We're all Joining Jacks fight against Duchenne Musculare Dystrophy, are you?

L'Etape Part 1


It's a while since my last blog and it seems an even longer time since Brad and Cath Wiggins came down to work and spurred me on to start planning our lastest challenge. They told me that I needed to do something extreme to boost the profile of the charity and to raise some much needed funds for DMD. Well I can honestly say that my latest fundraising event was definitely extreme! Taking on the famous L'etape Du Tour is NOT something I'll forget in a hurry.

With how the charity has grown over the last 12 months our lives have been absolutely saturated with pushing it forward even more. The Joining Jack team continues to keep the high standard set at all our events and we try our best to thank everyone for their continued support and commitment. This constant commitment to the charity as well as having a full time job (and being a dad to two little boys!) means that I didn't train quite as much train for this event as I should have done.

I have never been one to set myself challenges and I had constant reminders that I wasn't doing enough prepare for the L'etape bike race over in France. The trouble was that in order to "put the money in the bank" i.e. the power in the legs, you have to be out there on the bike clocking up over a 100 miles a week. I just didn't have the time. The L'etape had the dreaded addition of the broom wagon which if you didn't keep at a certain pace it was game over and asked to call it a day. This thought definitely played on my mind!

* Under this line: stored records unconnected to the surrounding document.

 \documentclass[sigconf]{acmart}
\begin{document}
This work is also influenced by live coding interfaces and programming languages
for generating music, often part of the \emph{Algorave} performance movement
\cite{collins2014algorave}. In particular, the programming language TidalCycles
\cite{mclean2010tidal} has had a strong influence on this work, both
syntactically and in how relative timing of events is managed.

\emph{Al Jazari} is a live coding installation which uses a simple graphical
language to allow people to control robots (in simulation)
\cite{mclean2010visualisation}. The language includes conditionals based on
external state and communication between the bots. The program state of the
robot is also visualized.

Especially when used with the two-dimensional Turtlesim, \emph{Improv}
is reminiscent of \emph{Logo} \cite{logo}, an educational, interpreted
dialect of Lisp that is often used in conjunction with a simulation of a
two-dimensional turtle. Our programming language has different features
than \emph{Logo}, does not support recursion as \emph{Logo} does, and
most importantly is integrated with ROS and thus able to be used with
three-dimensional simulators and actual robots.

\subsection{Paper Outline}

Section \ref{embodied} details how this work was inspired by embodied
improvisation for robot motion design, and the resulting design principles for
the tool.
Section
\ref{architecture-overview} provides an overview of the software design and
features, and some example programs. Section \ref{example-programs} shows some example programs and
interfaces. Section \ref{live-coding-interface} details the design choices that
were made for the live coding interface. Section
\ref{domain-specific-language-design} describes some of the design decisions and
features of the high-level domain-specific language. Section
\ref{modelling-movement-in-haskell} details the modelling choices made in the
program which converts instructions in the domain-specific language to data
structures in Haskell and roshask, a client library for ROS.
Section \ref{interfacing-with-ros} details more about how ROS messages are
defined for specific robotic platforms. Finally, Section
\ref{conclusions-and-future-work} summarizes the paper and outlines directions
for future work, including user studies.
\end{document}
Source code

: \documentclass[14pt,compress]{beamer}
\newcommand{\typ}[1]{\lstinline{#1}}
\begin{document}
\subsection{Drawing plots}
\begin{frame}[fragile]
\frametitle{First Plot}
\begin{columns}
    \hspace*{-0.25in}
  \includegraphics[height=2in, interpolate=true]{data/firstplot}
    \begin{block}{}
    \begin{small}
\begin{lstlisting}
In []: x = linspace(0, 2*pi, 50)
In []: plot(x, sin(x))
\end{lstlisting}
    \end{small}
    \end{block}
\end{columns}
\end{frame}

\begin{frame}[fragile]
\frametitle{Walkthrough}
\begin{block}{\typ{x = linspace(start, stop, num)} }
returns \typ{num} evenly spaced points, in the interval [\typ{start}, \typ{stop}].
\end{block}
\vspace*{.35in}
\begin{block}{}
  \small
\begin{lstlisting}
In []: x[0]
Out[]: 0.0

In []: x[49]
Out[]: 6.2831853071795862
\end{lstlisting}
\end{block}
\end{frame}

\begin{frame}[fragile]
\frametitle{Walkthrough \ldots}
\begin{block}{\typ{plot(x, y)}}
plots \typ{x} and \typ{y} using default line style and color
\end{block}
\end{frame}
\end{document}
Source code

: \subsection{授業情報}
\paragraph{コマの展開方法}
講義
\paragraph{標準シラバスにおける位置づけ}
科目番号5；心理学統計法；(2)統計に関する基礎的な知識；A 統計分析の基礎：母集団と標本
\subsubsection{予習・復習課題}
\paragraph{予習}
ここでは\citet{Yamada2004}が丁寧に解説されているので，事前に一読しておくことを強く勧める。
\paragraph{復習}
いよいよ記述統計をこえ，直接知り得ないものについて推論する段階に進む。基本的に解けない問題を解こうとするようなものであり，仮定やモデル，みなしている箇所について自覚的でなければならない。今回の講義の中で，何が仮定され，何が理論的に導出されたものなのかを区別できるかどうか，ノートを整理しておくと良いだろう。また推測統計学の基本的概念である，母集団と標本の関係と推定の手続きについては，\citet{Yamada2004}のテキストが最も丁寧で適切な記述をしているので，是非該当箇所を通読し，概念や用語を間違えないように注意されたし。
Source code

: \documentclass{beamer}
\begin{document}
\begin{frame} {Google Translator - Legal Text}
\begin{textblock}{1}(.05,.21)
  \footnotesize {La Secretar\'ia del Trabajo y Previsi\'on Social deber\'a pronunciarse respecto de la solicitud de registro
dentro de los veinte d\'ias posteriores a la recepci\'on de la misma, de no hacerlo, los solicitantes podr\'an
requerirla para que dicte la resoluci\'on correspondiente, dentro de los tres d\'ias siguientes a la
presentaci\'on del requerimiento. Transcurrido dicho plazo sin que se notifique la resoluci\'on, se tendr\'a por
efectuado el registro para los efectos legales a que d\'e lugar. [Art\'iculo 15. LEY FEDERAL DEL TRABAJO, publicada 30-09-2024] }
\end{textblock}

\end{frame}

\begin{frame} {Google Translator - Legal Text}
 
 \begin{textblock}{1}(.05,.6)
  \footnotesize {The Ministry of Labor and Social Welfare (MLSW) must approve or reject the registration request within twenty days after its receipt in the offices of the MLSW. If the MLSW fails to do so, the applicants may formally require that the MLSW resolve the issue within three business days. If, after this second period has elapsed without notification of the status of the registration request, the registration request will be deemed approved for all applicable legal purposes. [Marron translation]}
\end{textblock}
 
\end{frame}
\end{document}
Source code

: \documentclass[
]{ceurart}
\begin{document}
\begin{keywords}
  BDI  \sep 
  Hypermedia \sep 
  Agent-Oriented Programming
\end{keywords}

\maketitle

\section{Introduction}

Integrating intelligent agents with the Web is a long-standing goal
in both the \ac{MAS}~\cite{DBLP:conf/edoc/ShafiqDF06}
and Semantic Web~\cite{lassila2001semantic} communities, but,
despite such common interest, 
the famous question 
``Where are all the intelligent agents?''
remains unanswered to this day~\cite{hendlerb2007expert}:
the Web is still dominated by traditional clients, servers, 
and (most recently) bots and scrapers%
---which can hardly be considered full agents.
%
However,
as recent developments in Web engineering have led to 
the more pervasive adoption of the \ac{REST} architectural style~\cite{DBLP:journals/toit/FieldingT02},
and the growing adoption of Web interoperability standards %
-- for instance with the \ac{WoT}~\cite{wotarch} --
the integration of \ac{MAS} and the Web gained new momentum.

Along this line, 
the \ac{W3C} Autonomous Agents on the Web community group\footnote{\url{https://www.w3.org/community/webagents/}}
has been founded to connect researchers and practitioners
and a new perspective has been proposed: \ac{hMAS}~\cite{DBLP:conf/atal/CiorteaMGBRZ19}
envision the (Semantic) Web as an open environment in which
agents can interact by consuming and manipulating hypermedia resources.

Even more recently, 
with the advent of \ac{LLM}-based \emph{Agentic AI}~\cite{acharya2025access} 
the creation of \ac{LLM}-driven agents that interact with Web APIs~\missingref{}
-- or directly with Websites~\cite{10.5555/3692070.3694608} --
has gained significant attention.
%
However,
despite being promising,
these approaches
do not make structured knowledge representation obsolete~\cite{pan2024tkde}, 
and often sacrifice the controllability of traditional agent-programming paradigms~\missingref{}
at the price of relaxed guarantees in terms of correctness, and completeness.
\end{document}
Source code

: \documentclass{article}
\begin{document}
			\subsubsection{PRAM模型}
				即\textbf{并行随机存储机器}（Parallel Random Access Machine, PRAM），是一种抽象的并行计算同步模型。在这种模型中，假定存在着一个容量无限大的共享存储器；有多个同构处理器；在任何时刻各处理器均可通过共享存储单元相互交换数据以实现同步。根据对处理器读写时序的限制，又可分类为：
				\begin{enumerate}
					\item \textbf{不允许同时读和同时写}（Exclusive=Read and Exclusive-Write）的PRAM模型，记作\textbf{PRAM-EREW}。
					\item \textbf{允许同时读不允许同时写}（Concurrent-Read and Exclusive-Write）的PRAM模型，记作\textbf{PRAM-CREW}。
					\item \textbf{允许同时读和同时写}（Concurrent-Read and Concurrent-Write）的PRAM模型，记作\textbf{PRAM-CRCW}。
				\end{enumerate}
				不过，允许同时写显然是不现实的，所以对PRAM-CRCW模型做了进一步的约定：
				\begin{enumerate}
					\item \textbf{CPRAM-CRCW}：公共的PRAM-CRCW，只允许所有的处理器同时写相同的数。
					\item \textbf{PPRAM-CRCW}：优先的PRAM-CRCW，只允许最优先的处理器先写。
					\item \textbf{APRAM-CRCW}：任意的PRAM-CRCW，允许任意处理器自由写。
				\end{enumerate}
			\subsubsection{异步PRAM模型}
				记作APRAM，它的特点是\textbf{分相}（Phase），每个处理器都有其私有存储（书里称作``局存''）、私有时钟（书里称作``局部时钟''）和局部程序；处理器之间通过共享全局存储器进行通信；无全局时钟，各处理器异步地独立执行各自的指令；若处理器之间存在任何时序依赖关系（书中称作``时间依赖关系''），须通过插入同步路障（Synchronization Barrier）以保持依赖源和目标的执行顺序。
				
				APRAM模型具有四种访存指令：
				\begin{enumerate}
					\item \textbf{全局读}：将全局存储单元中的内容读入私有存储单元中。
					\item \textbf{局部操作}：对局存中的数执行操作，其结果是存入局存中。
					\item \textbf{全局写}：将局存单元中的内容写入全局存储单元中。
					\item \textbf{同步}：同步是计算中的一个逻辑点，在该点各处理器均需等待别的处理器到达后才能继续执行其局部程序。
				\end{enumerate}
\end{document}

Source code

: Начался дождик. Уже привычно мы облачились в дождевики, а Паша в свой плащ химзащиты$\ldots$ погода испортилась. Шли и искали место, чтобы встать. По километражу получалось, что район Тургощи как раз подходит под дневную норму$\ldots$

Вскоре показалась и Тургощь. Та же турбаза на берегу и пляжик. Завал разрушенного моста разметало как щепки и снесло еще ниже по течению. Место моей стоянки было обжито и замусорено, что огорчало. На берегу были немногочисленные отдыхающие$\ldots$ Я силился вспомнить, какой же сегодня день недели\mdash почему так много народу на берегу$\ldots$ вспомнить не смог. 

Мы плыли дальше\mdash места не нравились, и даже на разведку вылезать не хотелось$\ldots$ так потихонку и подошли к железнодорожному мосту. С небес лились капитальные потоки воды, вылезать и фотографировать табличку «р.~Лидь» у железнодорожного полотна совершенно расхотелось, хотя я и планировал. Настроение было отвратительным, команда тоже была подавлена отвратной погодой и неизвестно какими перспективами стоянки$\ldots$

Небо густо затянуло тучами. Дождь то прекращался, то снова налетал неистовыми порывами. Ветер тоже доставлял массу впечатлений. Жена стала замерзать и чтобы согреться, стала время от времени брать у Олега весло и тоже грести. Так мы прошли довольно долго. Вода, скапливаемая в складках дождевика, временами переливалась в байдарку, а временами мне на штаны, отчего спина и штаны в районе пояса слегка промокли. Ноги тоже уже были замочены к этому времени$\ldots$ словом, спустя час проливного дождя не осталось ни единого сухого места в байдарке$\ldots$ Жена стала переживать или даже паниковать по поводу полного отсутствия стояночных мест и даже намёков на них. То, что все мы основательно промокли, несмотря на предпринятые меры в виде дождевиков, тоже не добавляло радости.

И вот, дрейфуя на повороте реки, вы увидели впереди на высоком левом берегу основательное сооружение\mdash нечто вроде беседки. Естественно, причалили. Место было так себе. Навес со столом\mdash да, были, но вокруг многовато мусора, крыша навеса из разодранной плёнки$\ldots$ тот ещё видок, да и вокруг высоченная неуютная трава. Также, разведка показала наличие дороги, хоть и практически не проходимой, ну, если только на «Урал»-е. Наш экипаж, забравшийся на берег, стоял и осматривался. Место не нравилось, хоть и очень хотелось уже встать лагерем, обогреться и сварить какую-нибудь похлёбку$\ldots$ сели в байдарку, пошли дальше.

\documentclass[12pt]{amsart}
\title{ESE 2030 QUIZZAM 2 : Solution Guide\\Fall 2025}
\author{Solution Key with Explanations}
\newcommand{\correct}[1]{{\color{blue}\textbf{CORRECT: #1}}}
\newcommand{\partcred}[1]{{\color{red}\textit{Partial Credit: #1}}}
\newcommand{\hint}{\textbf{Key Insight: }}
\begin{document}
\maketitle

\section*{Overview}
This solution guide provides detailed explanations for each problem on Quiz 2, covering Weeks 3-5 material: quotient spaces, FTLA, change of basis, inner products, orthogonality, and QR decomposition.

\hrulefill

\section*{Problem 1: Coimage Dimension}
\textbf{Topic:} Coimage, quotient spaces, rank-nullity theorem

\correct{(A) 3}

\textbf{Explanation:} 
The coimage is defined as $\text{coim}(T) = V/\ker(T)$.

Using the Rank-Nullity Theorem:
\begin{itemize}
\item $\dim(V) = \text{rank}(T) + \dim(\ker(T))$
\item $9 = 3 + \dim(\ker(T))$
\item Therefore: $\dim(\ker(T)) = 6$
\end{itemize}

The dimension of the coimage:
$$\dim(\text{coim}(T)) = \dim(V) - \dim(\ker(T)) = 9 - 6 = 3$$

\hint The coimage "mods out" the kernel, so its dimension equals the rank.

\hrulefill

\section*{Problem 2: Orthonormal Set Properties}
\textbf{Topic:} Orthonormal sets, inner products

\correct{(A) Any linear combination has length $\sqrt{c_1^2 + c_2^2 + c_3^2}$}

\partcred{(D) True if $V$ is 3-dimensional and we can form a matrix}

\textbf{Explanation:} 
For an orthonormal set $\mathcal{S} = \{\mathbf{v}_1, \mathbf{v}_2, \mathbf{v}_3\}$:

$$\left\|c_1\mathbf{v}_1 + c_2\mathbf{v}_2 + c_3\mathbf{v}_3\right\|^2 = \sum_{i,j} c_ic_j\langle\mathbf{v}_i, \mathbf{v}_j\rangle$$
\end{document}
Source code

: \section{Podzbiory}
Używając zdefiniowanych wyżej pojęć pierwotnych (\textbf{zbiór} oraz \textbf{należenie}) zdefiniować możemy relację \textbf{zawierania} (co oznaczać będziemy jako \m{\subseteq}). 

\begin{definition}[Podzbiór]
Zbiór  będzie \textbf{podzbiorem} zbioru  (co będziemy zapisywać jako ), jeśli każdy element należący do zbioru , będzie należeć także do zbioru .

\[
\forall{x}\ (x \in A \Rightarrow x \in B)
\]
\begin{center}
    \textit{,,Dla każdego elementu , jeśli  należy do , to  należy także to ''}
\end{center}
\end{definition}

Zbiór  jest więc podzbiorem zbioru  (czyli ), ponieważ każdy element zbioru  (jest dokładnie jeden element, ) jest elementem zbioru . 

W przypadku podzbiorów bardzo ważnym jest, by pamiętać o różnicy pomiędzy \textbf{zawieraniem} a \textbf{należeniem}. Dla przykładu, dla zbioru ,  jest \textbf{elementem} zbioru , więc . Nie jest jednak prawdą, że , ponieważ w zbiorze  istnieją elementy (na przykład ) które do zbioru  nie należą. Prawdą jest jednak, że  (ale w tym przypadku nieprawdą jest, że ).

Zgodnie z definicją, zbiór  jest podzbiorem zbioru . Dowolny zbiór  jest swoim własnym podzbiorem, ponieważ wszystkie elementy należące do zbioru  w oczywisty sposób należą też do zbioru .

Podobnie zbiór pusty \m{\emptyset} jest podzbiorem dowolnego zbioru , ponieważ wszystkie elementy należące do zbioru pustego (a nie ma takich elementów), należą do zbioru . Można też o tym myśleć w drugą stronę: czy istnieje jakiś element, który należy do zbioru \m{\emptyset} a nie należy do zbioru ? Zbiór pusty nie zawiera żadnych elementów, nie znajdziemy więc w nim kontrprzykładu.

When I flew to Dubai last November to play in the Emirates Rugby 7's I knew exactly what was expected of me, but this time I was in a complete no-mans land. Before the ride we were sent loads of emails all telling me about special diets, training programmes, even video footage of the Sky team on what to expect and how to tackle the mountains - but I still wasn't prepared for what was to come.

Even though some of the team had clocked up some miles in training (Scully, Hampo and Coley in particular) we were all a fair bit bigger than most people who cycle as their number one sport. Before the ride I had completed 3 average rides of any distance; one 56 mile ride over the Yorkshire dales, one over Rivington that was about 28 miles long and one 29 miler with my good friend Sweeney doing 6 local hills. The challenge we were facing in France took on just over 80 miles, and included mountain climbs of up to 21km at a time. Any cyclist would tell you that I was woefully underprepared!

We arrived in France the day before the ride with our brand new JJ cycle jerseys, sponsored by a handful of generous companies (Develop, Fleetsmart, Light Distribution, Vermarc, 21st Century Guild, and The Wiggo Foundation) and fancy bikes kindly donated by Dolan. The bikes were all JJ branded, with our names printed on the side. We had Cath Wiggins in our team to help us amateurs along, a bike mechanic and enough supplements to sink a ship. I even looked like I knew what I was doing!

The bikes where assembled and checked, and the team were registered by the beautiful lake in Annecy. We had to make sure we were ready by 6.30am, to be in the town ready for the 7am start. I have got to say we looked the business and with the great bikes and all the new clothing we felt like we could cycle the world. Everybody was nervous and excited but the sense of togetherness was clear to see as we set off to the start line to join the other 13,000 riders here ready to test themselves against the mountains in this stage of the Tour de France.

Little did I know what we were in for!